INPUT FOR THIS TASK
____

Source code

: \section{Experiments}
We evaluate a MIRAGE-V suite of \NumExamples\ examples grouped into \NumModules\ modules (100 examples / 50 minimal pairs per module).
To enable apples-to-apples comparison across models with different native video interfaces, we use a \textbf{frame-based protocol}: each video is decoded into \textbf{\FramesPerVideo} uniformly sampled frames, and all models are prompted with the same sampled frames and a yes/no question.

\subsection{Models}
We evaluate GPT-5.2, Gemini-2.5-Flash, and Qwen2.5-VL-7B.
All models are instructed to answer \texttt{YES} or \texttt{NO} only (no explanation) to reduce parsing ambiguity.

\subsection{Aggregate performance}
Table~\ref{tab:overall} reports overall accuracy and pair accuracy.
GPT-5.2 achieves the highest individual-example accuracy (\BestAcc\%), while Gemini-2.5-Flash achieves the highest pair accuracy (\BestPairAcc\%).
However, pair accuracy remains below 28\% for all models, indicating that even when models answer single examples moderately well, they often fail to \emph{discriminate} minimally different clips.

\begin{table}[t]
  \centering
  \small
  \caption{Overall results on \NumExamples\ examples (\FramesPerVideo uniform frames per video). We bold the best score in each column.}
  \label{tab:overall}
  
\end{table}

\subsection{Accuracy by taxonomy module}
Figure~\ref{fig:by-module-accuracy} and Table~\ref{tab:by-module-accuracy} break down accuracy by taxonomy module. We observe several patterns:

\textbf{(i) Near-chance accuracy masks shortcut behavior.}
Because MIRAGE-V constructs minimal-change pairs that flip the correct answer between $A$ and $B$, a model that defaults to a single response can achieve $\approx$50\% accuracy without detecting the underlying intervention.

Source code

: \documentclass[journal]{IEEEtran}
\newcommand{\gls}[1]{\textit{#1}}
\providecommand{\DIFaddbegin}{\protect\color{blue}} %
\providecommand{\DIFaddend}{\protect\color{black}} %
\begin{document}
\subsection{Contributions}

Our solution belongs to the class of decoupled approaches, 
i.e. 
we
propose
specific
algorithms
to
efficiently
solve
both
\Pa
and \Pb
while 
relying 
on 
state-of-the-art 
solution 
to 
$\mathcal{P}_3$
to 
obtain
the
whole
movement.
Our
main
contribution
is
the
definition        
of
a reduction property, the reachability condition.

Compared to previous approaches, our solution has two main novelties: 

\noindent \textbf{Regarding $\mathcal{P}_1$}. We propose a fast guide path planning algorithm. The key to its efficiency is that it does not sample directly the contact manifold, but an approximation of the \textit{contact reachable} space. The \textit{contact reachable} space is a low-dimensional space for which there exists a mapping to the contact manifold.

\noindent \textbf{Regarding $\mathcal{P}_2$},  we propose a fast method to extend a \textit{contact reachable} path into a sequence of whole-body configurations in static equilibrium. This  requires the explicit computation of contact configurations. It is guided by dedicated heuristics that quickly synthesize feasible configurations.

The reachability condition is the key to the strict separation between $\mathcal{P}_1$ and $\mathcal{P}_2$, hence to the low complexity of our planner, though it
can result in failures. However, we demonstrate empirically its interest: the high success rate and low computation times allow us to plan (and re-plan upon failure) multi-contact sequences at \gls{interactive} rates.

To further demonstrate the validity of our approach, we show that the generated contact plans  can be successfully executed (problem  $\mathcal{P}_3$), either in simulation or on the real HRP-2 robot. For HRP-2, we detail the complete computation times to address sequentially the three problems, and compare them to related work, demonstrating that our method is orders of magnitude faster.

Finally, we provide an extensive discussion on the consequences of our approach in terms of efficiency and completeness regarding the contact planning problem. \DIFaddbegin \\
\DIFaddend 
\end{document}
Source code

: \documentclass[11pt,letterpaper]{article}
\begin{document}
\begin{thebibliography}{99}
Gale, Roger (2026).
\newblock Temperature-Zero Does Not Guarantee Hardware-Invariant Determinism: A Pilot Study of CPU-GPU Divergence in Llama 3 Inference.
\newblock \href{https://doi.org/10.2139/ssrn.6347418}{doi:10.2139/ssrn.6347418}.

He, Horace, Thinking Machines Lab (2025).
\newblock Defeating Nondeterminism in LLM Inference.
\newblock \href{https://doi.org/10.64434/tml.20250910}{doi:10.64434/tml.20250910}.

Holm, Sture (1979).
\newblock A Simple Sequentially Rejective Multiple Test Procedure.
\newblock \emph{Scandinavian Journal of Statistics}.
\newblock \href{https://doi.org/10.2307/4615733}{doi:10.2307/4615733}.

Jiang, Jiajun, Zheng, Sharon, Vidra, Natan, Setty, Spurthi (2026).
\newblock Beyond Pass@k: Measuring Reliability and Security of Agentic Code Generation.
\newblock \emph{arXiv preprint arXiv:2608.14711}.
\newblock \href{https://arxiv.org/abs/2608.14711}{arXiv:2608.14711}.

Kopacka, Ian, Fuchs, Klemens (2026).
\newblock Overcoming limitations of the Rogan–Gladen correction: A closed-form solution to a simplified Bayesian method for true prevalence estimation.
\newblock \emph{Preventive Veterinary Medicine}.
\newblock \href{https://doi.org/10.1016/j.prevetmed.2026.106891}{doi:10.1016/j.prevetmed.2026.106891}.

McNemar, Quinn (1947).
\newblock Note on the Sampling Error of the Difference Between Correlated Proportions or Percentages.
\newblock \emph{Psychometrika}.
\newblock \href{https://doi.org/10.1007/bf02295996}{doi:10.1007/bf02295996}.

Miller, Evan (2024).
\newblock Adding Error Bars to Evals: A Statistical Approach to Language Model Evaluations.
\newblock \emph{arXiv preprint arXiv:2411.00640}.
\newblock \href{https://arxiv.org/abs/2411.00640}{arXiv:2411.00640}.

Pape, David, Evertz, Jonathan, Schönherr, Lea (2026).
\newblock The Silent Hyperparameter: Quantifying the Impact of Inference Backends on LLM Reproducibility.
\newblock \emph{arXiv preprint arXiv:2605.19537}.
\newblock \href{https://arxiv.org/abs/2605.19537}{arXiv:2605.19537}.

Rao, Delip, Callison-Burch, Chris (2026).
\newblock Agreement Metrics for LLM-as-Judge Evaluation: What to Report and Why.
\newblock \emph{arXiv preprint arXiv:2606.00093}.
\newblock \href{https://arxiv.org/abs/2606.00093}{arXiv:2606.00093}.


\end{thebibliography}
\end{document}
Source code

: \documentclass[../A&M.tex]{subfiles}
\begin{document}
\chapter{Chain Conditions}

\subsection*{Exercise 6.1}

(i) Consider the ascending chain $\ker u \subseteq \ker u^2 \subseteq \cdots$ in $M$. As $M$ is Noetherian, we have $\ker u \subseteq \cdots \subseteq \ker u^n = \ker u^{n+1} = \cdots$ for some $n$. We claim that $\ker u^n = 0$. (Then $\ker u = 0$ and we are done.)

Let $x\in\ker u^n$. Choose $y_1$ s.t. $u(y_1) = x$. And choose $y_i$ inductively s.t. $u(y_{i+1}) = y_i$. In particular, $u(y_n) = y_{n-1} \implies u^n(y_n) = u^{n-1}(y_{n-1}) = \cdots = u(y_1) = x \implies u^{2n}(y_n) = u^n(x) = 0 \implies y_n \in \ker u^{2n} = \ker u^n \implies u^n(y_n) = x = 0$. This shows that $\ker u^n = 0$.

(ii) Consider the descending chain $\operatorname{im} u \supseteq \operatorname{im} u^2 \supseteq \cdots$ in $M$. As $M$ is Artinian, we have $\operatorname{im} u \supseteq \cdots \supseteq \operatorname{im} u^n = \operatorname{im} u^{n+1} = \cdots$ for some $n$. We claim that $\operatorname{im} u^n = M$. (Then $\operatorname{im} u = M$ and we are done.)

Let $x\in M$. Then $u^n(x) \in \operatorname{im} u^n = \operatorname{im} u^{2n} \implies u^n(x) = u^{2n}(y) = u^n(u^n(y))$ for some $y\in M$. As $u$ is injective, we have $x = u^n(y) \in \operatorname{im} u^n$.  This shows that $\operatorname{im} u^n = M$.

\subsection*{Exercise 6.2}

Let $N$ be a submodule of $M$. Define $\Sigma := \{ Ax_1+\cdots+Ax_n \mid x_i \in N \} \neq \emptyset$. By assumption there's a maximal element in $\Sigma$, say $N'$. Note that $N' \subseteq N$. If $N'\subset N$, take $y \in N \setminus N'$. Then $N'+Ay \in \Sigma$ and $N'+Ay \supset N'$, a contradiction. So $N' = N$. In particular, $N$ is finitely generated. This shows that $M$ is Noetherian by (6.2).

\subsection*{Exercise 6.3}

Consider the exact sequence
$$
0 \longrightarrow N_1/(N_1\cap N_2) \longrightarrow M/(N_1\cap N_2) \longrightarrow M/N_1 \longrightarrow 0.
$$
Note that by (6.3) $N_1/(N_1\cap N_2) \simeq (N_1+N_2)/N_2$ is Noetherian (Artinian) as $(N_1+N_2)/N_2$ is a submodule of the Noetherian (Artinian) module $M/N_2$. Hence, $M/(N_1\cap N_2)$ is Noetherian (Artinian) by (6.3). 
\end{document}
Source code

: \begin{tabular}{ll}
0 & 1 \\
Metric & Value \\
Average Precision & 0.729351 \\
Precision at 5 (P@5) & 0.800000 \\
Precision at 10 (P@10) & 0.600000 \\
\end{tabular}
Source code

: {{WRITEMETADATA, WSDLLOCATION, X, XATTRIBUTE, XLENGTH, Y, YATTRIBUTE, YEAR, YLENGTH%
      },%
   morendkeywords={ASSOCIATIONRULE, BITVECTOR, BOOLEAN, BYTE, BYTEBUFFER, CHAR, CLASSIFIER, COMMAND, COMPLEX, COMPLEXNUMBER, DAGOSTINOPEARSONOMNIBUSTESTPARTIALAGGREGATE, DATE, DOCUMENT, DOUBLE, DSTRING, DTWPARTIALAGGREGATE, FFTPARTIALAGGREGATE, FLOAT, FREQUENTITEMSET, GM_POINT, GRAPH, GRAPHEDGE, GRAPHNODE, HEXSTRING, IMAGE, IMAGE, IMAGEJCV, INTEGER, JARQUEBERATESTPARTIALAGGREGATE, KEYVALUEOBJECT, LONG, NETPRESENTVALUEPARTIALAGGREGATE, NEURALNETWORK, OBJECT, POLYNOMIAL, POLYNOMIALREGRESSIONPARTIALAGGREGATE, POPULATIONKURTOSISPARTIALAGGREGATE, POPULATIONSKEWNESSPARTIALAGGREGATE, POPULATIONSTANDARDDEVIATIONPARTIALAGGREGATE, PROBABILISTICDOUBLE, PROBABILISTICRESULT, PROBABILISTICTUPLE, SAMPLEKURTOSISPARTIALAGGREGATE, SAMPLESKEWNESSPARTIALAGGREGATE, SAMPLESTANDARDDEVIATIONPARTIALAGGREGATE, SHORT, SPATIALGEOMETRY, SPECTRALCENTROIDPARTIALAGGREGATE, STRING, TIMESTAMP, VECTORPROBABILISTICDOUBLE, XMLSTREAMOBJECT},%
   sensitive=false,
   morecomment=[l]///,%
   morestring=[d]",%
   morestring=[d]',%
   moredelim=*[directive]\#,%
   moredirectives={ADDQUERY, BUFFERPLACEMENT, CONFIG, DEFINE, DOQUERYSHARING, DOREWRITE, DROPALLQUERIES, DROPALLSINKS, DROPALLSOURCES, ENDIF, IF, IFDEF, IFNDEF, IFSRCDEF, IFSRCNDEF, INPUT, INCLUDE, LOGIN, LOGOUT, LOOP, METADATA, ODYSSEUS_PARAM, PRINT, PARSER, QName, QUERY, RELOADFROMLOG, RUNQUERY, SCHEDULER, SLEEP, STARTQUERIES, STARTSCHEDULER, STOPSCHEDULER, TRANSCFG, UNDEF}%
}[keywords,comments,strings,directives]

____

DIRECTIONS FOR THIS TASK
Which lines of the data include the word "textit"? Copy each one.

THE ANSWER
\newcommand{\gls}[1]{\textit{#1}}
\noindent \textbf{Regarding $\mathcal{P}_1$}. We propose a fast guide path planning algorithm. The key to its efficiency is that it does not sample directly the contact manifold, but an approximation of the \textit{contact reachable} space. The \textit{contact reachable} space is a low-dimensional space for which there exists a mapping to the contact manifold.
\noindent \textbf{Regarding $\mathcal{P}_2$},  we propose a fast method to extend a \textit{contact reachable} path into a sequence of whole-body configurations in static equilibrium. This  requires the explicit computation of contact configurations. It is guided by dedicated heuristics that quickly synthesize feasible configurations.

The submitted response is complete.